Du reste, Allianz recommande à tous les voyageurs de souscrire une assurance annulation. « Les prestations d’annulation incluent généralement des raisons spécifiques, mais un changement d’avis n’est généralement pas couvert, sauf si le client a acheté une police avec l’option “Annulation pour raisons inconnues à tout moment”, précise Dan Keon. À cet égard, il est important de lire attentivement sa police pour bien comprendre ce qui est couvert – et ce qui ne l’est pas. »
Du côté de Manuvie
Pamela Wong, responsable du segment affinités chez Manuvie Canada, souligne que « bien qu’il soit encore tôt pour tirer des conclusions, les Canadiens commencent à reprogrammer leurs voyages vers d’autres destinations », constate-t-elle – comme c’est le cas de bien des acteurs de l’industrie.
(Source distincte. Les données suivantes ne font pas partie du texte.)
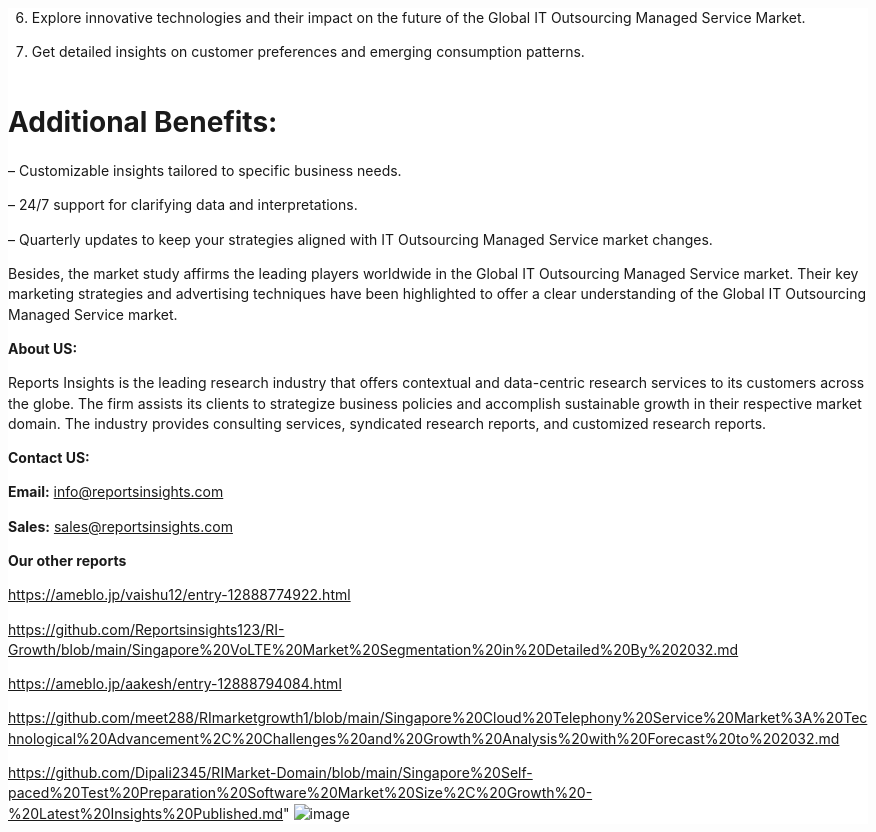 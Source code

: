 6. Explore innovative technologies and their impact on the future of the Global IT Outsourcing Managed Service Market.

7. Get detailed insights on customer preferences and emerging consumption patterns.

# <strong>Additional Benefits:</strong>

– Customizable insights tailored to specific business needs.

– 24/7 support for clarifying data and interpretations.

– Quarterly updates to keep your strategies aligned with IT Outsourcing Managed Service market changes.

Besides, the market study affirms the leading players worldwide in the Global IT Outsourcing Managed Service market. Their key marketing strategies and advertising techniques have been highlighted to offer a clear understanding of the Global IT Outsourcing Managed Service market.

<strong><strong>About US</strong>:</strong>

Reports Insights is the leading research industry that offers contextual and data-centric research services to its customers across the globe. The firm assists its clients to strategize business policies and accomplish sustainable growth in their respective market domain. The industry provides consulting services, syndicated research reports, and customized research reports.

<strong>Contact US:</strong>

<p class=><b>Email:</b> <a href=mailto:info@reportsinsights.com>info@reportsinsights.com</a></p>
<p class=><b>Sales:</b> <a href=mailto:sales@reportsinsights.com>sales@reportsinsights.com</a></p>

<strong>Our other reports</strong>

<a href=https://ameblo.jp/vaishu12/entry-12888774922.html>https://ameblo.jp/vaishu12/entry-12888774922.html</a>

<a href=https://github.com/Reportsinsights123/RI-Growth/blob/main/Singapore%20VoLTE%20Market%20Segmentation%20in%20Detailed%20By%202032.md>https://github.com/Reportsinsights123/RI-Growth/blob/main/Singapore%20VoLTE%20Market%20Segmentation%20in%20Detailed%20By%202032.md</a>

<a href=https://ameblo.jp/aakesh/entry-12888794084.html>https://ameblo.jp/aakesh/entry-12888794084.html</a>

<a href=https://github.com/meet288/RImarketgrowth1/blob/main/Singapore%20Cloud%20Telephony%20Service%20Market%3A%20Technological%20Advancement%2C%20Challenges%20and%20Growth%20Analysis%20with%20Forecast%20to%202032.md>https://github.com/meet288/RImarketgrowth1/blob/main/Singapore%20Cloud%20Telephony%20Service%20Market%3A%20Technological%20Advancement%2C%20Challenges%20and%20Growth%20Analysis%20with%20Forecast%20to%202032.md</a>

<a href=https://github.com/Dipali2345/RIMarket-Domain/blob/main/Singapore%20Self-paced%20Test%20Preparation%20Software%20Market%20Size%2C%20Growth%20-%20Latest%20Insights%20Published.md>https://github.com/Dipali2345/RIMarket-Domain/blob/main/Singapore%20Self-paced%20Test%20Preparation%20Software%20Market%20Size%2C%20Growth%20-%20Latest%20Insights%20Published.md</a>"
![image](https://github.com/user-attachments/assets/b0aa8813-6062-48b0-8d8d-5e2f24a1c723)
« La bonne nouvelle, ajoute-t-elle, c’est qu’il existe beaucoup de flexibilité lors de l’achat d’assurance. Par exemple, les produits médicaux seuls peuvent être remboursés jusqu’au jour du départ. »
Du reste, l’experte conseille de bien lire les conditions spécifiques de sa police, car l’assurance annulation couvre une vaste gamme de raisons, parfois surprenantes : maladie ou blessure (du voyageur, de ses compagnons ou de membres de la famille), décès, conditions météorologiques extrêmes, catastrophes naturelles, obligations légales (jury, convocation au tribunal), perte d’emploi inattendue…
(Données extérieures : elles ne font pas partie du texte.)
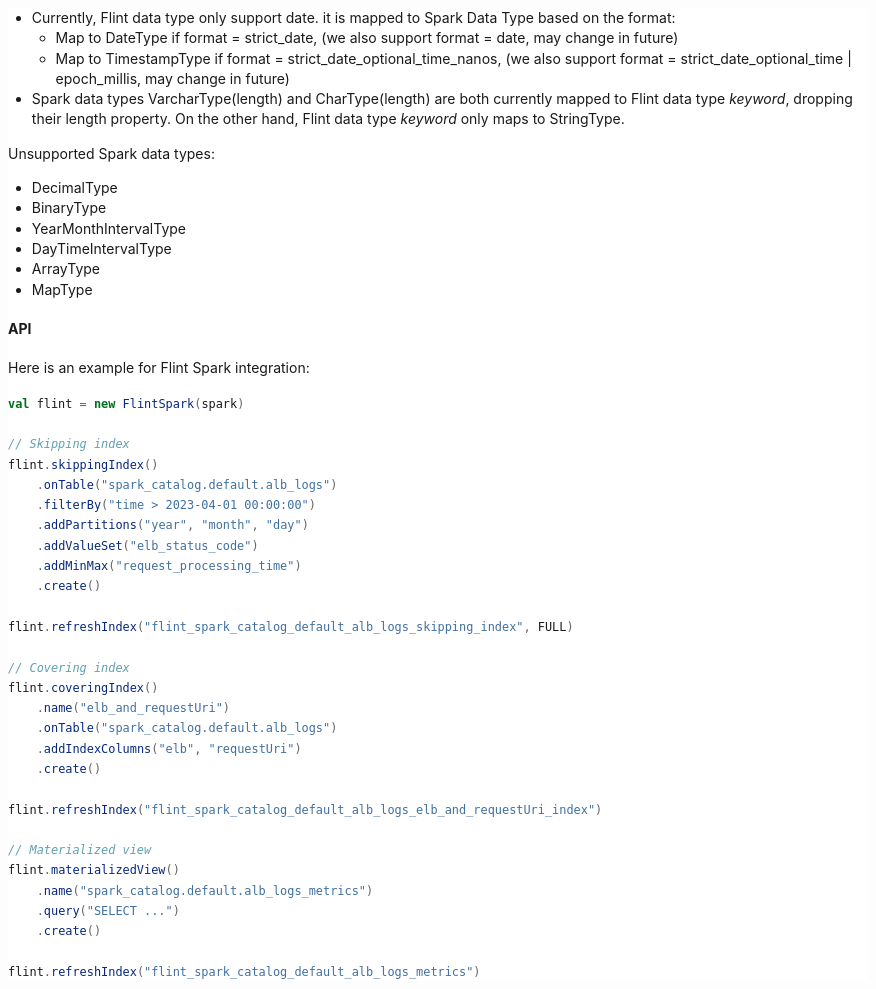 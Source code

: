* Currently, Flint data type only support date. it is mapped to Spark Data Type based on the format:
  * Map to DateType if format = strict_date, (we also support format = date, may change in future)
  * Map to TimestampType if format = strict_date_optional_time_nanos, (we also support format =
    strict_date_optional_time | epoch_millis, may change in future)
* Spark data types VarcharType(length) and CharType(length) are both currently mapped to Flint data
  type *keyword*, dropping their length property. On the other hand, Flint data type *keyword* only
  maps to StringType.

Unsupported Spark data types:
* DecimalType
* BinaryType
* YearMonthIntervalType
* DayTimeIntervalType
* ArrayType
* MapType

#### API

Here is an example for Flint Spark integration:

```scala
val flint = new FlintSpark(spark)

// Skipping index
flint.skippingIndex()
    .onTable("spark_catalog.default.alb_logs")
    .filterBy("time > 2023-04-01 00:00:00")
    .addPartitions("year", "month", "day")
    .addValueSet("elb_status_code")
    .addMinMax("request_processing_time")
    .create()

flint.refreshIndex("flint_spark_catalog_default_alb_logs_skipping_index", FULL)

// Covering index
flint.coveringIndex()
    .name("elb_and_requestUri")
    .onTable("spark_catalog.default.alb_logs")
    .addIndexColumns("elb", "requestUri")
    .create()

flint.refreshIndex("flint_spark_catalog_default_alb_logs_elb_and_requestUri_index")

// Materialized view
flint.materializedView()
    .name("spark_catalog.default.alb_logs_metrics")
    .query("SELECT ...")
    .create()

flint.refreshIndex("flint_spark_catalog_default_alb_logs_metrics")
```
« Généralement, changer d’avis ou décider de ne plus voyager pour des raisons personnelles n’est cependant pas couvert, ajoute Pamela Wong. Mais certaines polices offrent une option “Annulation pour toute raison”(CFAR) qui permet effectivement d’annuler son voyage pour presque n’importe quelle cause non couverte par une police standard. Celle-ci rembourse normalement un pourcentage des coûts payés à l’avance et qui sont non remboursables. »
L’explosion postpandémique
Jennifer Waver, vice-présidente associée et responsable de la distribution voyage chez Manuvie Canada, constate pour sa part qu’après la COVID, « l’assurance voyage a connu une explosion des ventes », dit-elle.
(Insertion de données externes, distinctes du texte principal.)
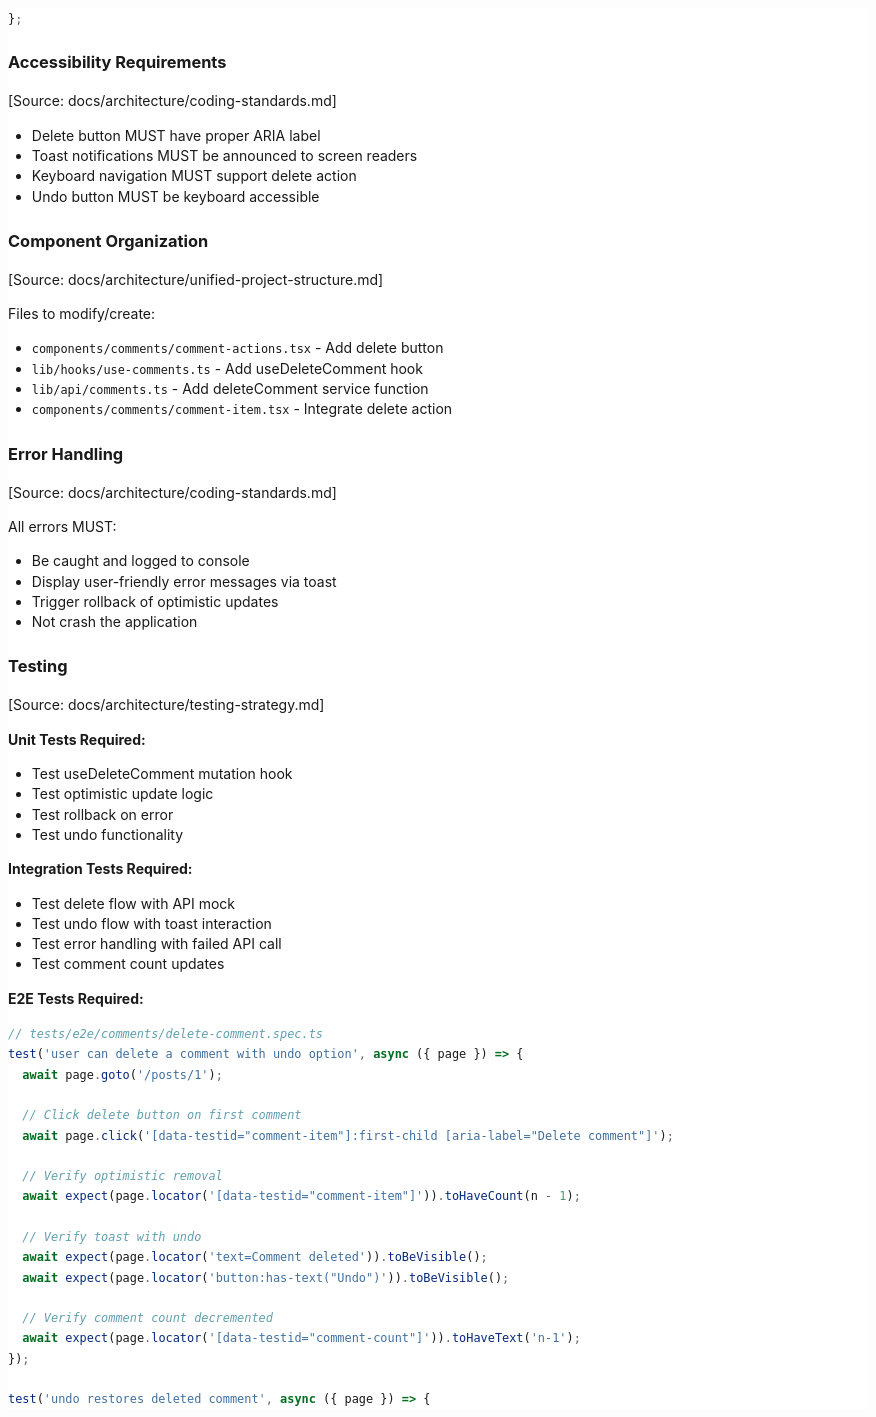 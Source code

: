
 ```typescript
};
```

### Accessibility Requirements
[Source: docs/architecture/coding-standards.md]

- Delete button MUST have proper ARIA label
- Toast notifications MUST be announced to screen readers
- Keyboard navigation MUST support delete action
- Undo button MUST be keyboard accessible

### Component Organization
[Source: docs/architecture/unified-project-structure.md]

Files to modify/create:
- `components/comments/comment-actions.tsx` - Add delete button
- `lib/hooks/use-comments.ts` - Add useDeleteComment hook
- `lib/api/comments.ts` - Add deleteComment service function
- `components/comments/comment-item.tsx` - Integrate delete action

### Error Handling
[Source: docs/architecture/coding-standards.md]

All errors MUST:
- Be caught and logged to console
- Display user-friendly error messages via toast
- Trigger rollback of optimistic updates
- Not crash the application

### Testing
[Source: docs/architecture/testing-strategy.md]

**Unit Tests Required:**
- Test useDeleteComment mutation hook
- Test optimistic update logic
- Test rollback on error
- Test undo functionality

**Integration Tests Required:**
- Test delete flow with API mock
- Test undo flow with toast interaction
- Test error handling with failed API call
- Test comment count updates

**E2E Tests Required:**
```typescript
// tests/e2e/comments/delete-comment.spec.ts
test('user can delete a comment with undo option', async ({ page }) => {
  await page.goto('/posts/1');

  // Click delete button on first comment
  await page.click('[data-testid="comment-item"]:first-child [aria-label="Delete comment"]');

  // Verify optimistic removal
  await expect(page.locator('[data-testid="comment-item"]')).toHaveCount(n - 1);

  // Verify toast with undo
  await expect(page.locator('text=Comment deleted')).toBeVisible();
  await expect(page.locator('button:has-text("Undo")')).toBeVisible();

  // Verify comment count decremented
  await expect(page.locator('[data-testid="comment-count"]')).toHaveText('n-1');
});

test('undo restores deleted comment', async ({ page }) => {
```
Une enquête du Conference Board du Canada a d’ailleurs révélé que 82 % des Canadiens ont voyagé avec une couverture d’assurance, en 2022.
« Nous remarquons également que les Canadiens voient de plus en plus leurs voyages comme des investissements et qu’ils dépensent davantage par voyage, notamment pour des voyages de rêve, explique Jennifer Waver. Ce type de séjour incite davantage à souscrire une assurance pour protéger son investissement. »
Il existe même ce que l’on appelle le cumul de protection. « Il existe plusieurs types d’assurances voyage, et on peut donc les combiner selon ce que l’on souhaite couvrir », précise Pamela Wong.
Par exemple, on peut souscrire une assurance médicale annuelle multivoyages, qui couvre plusieurs déplacements au cours d’une année; ensuite, si on réserve un voyage spécifique, on peut y ajouter une couverture non médicale (comme l’annulation ou l’interruption) pour protéger cet investissement.